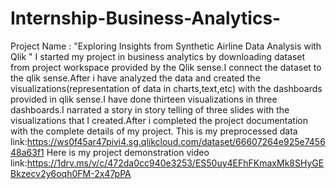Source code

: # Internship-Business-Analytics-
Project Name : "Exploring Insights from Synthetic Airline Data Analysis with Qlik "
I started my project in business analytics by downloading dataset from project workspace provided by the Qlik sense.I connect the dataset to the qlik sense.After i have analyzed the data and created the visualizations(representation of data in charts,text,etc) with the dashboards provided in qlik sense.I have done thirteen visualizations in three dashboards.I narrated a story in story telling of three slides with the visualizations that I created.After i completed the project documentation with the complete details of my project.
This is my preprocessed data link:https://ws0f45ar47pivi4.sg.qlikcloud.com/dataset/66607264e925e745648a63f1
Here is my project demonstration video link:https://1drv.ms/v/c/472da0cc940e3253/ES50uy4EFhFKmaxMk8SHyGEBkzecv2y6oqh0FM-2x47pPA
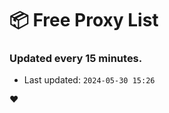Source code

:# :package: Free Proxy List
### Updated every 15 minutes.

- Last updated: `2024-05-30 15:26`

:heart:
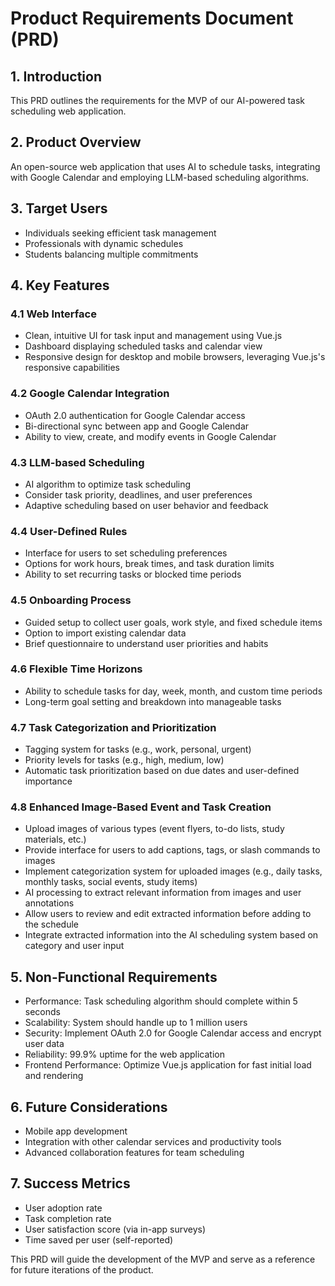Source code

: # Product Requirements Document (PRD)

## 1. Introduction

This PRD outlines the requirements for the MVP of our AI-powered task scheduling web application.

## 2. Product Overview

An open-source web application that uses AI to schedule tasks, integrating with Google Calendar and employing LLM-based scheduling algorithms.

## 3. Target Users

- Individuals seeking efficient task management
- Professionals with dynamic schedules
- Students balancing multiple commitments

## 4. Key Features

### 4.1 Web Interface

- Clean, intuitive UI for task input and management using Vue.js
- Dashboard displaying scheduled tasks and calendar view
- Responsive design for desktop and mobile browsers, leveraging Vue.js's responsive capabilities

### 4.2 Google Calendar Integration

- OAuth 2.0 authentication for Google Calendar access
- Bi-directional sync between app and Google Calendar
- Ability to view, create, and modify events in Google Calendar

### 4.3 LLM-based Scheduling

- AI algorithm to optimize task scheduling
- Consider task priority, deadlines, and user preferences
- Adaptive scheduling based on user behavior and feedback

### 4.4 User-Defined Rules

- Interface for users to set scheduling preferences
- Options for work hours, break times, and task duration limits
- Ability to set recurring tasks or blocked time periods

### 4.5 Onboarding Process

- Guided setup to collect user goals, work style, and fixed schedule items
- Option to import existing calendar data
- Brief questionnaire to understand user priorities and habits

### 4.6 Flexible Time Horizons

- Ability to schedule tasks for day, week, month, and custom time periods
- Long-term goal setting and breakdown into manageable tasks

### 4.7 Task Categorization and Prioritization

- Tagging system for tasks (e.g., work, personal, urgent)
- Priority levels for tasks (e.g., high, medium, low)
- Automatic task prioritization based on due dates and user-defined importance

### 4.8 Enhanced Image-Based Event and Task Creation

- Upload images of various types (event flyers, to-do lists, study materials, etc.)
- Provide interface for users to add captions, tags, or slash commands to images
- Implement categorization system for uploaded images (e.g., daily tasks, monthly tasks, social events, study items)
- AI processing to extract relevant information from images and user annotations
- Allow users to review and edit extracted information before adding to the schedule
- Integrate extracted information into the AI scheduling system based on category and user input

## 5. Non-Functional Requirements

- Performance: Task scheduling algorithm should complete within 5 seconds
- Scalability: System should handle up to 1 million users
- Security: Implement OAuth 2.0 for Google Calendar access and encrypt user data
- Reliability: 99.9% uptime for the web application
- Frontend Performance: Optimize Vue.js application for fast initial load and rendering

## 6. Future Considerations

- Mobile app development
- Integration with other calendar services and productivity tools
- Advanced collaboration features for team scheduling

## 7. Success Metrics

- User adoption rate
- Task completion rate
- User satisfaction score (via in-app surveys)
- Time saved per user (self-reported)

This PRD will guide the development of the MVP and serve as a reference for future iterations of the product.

++++++

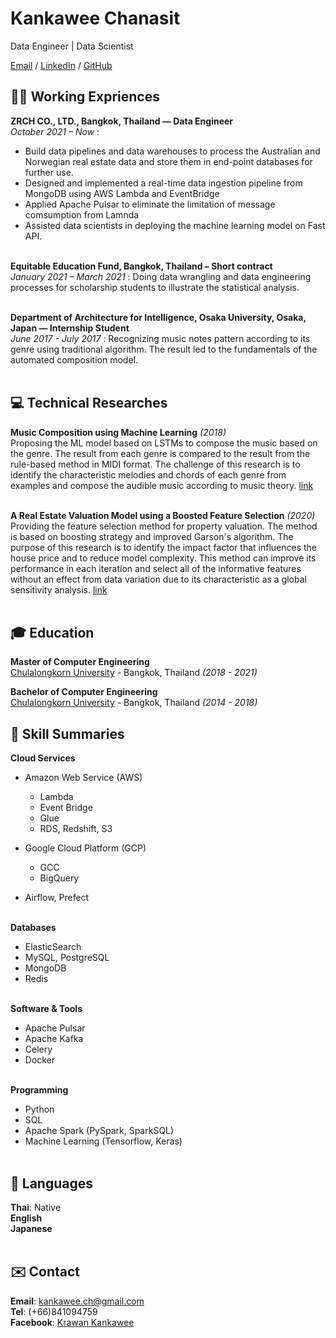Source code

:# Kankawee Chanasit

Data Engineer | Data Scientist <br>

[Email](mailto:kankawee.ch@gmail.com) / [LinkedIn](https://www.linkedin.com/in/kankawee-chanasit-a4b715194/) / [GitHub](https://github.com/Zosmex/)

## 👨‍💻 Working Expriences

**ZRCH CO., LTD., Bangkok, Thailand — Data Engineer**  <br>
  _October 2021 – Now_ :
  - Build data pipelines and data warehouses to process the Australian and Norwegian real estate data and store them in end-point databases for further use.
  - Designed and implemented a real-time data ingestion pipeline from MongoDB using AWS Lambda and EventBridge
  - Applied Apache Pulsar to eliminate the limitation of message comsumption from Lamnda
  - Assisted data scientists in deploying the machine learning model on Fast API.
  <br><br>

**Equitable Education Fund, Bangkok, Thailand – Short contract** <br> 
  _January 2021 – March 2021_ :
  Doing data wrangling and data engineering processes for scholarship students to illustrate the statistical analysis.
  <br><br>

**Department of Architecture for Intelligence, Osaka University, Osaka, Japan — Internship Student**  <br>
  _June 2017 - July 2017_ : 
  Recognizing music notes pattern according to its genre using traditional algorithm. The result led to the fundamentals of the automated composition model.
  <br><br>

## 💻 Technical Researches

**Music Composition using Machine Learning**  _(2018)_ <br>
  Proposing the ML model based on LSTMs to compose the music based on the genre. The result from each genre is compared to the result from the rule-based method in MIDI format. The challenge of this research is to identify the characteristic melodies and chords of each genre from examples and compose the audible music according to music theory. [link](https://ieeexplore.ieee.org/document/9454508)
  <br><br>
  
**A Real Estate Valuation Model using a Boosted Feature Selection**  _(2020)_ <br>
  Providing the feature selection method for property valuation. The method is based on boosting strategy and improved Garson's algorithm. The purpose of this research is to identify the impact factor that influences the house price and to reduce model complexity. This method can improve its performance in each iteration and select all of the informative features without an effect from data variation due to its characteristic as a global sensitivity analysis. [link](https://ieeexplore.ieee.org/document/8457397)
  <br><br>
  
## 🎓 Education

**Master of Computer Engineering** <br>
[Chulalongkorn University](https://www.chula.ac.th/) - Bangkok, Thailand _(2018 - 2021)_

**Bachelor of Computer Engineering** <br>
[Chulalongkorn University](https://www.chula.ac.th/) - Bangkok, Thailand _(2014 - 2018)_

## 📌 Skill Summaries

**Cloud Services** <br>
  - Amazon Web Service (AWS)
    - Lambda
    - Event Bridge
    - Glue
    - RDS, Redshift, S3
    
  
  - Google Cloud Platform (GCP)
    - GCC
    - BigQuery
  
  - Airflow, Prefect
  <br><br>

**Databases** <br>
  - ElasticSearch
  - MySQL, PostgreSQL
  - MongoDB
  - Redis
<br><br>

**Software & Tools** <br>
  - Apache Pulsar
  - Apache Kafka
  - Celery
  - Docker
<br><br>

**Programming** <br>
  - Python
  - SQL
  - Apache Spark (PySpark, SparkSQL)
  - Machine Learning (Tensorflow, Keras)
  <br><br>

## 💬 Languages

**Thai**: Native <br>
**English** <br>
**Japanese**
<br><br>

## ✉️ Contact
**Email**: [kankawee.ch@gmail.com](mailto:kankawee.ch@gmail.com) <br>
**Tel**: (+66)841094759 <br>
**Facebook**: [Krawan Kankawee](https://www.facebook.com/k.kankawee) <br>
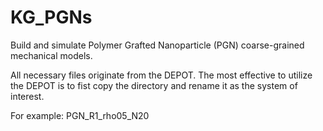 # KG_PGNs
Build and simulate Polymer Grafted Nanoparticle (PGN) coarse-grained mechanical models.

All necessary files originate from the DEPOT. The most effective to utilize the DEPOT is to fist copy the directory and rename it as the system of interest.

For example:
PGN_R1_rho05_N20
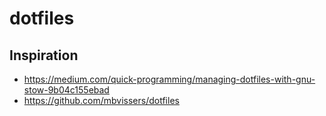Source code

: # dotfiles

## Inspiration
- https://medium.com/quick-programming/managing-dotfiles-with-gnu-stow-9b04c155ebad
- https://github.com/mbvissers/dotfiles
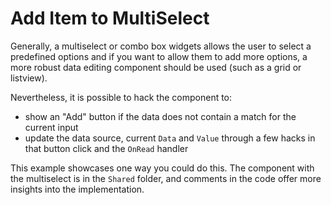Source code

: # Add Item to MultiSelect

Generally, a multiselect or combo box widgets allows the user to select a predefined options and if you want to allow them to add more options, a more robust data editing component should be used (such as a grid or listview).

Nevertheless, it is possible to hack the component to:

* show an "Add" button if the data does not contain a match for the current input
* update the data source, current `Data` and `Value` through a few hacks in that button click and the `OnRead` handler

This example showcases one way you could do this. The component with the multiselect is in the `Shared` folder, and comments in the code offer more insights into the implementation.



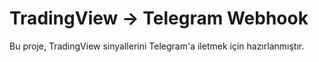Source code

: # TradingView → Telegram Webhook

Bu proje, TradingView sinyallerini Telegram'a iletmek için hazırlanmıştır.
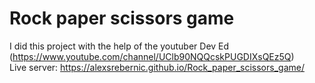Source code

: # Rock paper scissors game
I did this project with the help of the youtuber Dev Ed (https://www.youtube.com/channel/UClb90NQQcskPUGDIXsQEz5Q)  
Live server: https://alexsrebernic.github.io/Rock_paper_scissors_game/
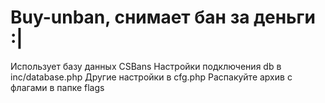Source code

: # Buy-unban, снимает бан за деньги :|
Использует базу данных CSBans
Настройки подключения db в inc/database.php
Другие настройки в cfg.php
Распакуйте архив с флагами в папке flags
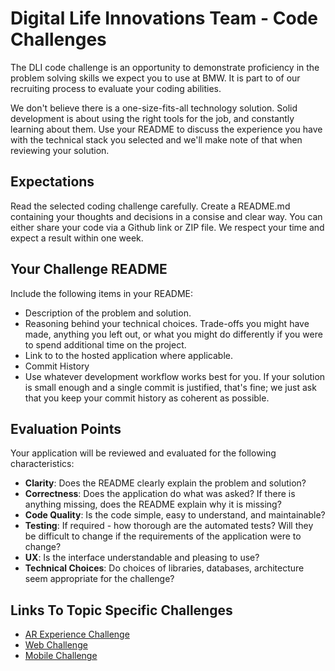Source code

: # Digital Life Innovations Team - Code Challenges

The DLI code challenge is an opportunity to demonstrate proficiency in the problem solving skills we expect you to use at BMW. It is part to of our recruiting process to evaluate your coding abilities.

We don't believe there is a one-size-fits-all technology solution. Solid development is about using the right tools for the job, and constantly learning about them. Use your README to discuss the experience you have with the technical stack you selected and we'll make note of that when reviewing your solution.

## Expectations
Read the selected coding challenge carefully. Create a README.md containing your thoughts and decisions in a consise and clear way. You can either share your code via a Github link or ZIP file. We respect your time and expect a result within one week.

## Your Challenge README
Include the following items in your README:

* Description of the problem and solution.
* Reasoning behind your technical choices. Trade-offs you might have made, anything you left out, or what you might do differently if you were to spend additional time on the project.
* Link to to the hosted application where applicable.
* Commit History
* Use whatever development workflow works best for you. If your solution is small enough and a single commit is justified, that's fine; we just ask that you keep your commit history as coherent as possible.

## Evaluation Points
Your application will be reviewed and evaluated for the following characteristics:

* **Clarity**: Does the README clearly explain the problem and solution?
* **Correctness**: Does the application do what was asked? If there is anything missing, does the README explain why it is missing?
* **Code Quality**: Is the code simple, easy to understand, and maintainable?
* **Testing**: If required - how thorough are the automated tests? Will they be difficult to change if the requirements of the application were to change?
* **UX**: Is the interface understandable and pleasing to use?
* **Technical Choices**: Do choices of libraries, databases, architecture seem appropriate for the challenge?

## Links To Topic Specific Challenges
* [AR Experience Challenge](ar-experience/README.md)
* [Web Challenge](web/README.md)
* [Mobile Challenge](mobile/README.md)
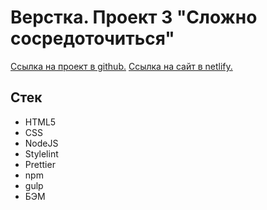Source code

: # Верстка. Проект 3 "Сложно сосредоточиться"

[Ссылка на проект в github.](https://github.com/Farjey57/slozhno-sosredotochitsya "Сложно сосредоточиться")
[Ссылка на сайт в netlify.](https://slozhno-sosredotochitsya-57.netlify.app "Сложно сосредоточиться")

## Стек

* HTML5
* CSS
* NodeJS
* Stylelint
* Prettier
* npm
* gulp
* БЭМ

++++++

EXERCISE REQUIREMENTS |
Output only the stretch above from the line with "PGN_R1_rho05_N20" through the line with "Nevertheless, it is", reproduced exactly. Exclude pictures.

THE COMPLETED TASK |
PGN_R1_rho05_N20
Source code

: # dotfiles

## Inspiration
- https://medium.com/quick-programming/managing-dotfiles-with-gnu-stow-9b04c155ebad
- https://github.com/mbvissers/dotfiles
Source code

: # Add Item to MultiSelect

Generally, a multiselect or combo box widgets allows the user to select a predefined options and if you want to allow them to add more options, a more robust data editing component should be used (such as a grid or listview).

Nevertheless, it is possible to hack the component to:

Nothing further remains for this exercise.